* [TASK INSTRUCTIONS]: Pictures do not belong in the copy; retype the records below exactly.

/---

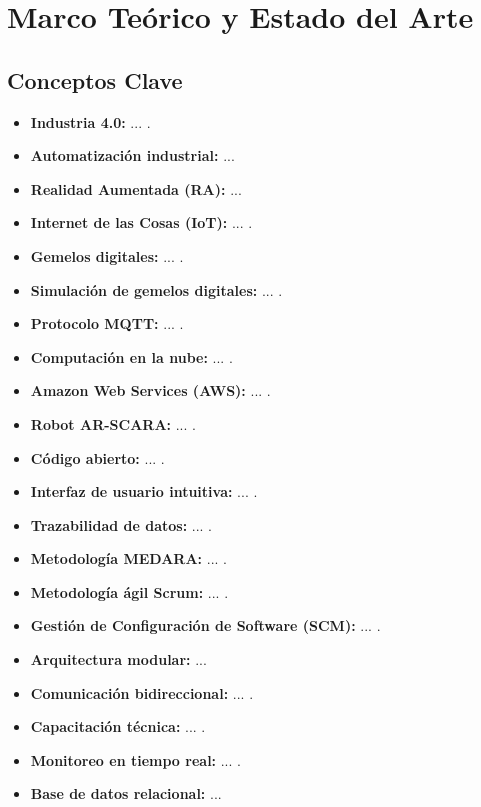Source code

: \documentclass[12pt,letterpaper]{report}
\begin{document}
	\chapter{Marco Teórico y Estado del Arte}
	\section{Conceptos Clave}
	\begin{itemize}
		\item \textbf{Industria 4.0:} ... \cite{garcia_industria_adoption_2023}.
		\item \textbf{Automatización industrial:} ...
		\item \textbf{Realidad Aumentada (RA):} ...
		\item \textbf{Internet de las Cosas (IoT):} ... \cite{aws_iot_industrial_2024}.
		\item \textbf{Gemelos digitales:} ... \cite{mathworks_scara_2024}.
		\item \textbf{Simulación de gemelos digitales:} ... \cite{mathworks_kinematics_scara_2023}.
		\item \textbf{Protocolo MQTT:} ... \cite{aws_connected_factory_2020}.
		\item \textbf{Computación en la nube:} ... \cite{aws_iot_industrial_2024}.
		\item \textbf{Amazon Web Services (AWS):} ... \cite{aws_connected_factory_2020}.
		\item \textbf{Robot AR-SCARA:} ... \cite{mathworks_scara_2024}.
		\item \textbf{Código abierto:} ... \cite{morales_github_repo}.
		\item \textbf{Interfaz de usuario intuitiva:} ... \cite{morales_ui_design}.
		\item \textbf{Trazabilidad de datos:} ... \cite{ieee_scm_std}.
		\item \textbf{Metodología MEDARA:} ... \cite{zamora_medara_2022}.
		\item \textbf{Metodología ágil Scrum:} ... \cite{rodriguez_scrum_pcs_2023}.
		\item \textbf{Gestión de Configuración de Software (SCM):} ... \cite{ieee_scm_std}.
		\item \textbf{Arquitectura modular:} ...
		\item \textbf{Comunicación bidireccional:} ... \cite{aws_iot_industrial_2024}.
		\item \textbf{Capacitación técnica:} ... \cite{zamora_medara_2022}.
		\item \textbf{Monitoreo en tiempo real:} ... \cite{aws_connected_factory_2020}.
		\item \textbf{Base de datos relacional:} ...
	\end{itemize}
	
\end{document}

\---

* [THE COMPLETED TASK]:
Source code

: \documentclass[12pt,letterpaper]{report}
\begin{document}
	\chapter{Marco Teórico y Estado del Arte}
	\section{Conceptos Clave}
	\begin{itemize}
		\item \textbf{Industria 4.0:} ... \cite{garcia_industria_adoption_2023}.
		\item \textbf{Automatización industrial:} ...
		\item \textbf{Realidad Aumentada (RA):} ...
		\item \textbf{Internet de las Cosas (IoT):} ... \cite{aws_iot_industrial_2024}.
		\item \textbf{Gemelos digitales:} ... \cite{mathworks_scara_2024}.
		\item \textbf{Simulación de gemelos digitales:} ... \cite{mathworks_kinematics_scara_2023}.
		\item \textbf{Protocolo MQTT:} ... \cite{aws_connected_factory_2020}.
		\item \textbf{Computación en la nube:} ... \cite{aws_iot_industrial_2024}.
		\item \textbf{Amazon Web Services (AWS):} ... \cite{aws_connected_factory_2020}.
		\item \textbf{Robot AR-SCARA:} ... \cite{mathworks_scara_2024}.
		\item \textbf{Código abierto:} ... \cite{morales_github_repo}.
		\item \textbf{Interfaz de usuario intuitiva:} ... \cite{morales_ui_design}.
		\item \textbf{Trazabilidad de datos:} ... \cite{ieee_scm_std}.
		\item \textbf{Metodología MEDARA:} ... \cite{zamora_medara_2022}.
		\item \textbf{Metodología ágil Scrum:} ... \cite{rodriguez_scrum_pcs_2023}.
		\item \textbf{Gestión de Configuración de Software (SCM):} ... \cite{ieee_scm_std}.
		\item \textbf{Arquitectura modular:} ...
		\item \textbf{Comunicación bidireccional:} ... \cite{aws_iot_industrial_2024}.
		\item \textbf{Capacitación técnica:} ... \cite{zamora_medara_2022}.
		\item \textbf{Monitoreo en tiempo real:} ... \cite{aws_connected_factory_2020}.
		\item \textbf{Base de datos relacional:} ...
	\end{itemize}
	
\end{document}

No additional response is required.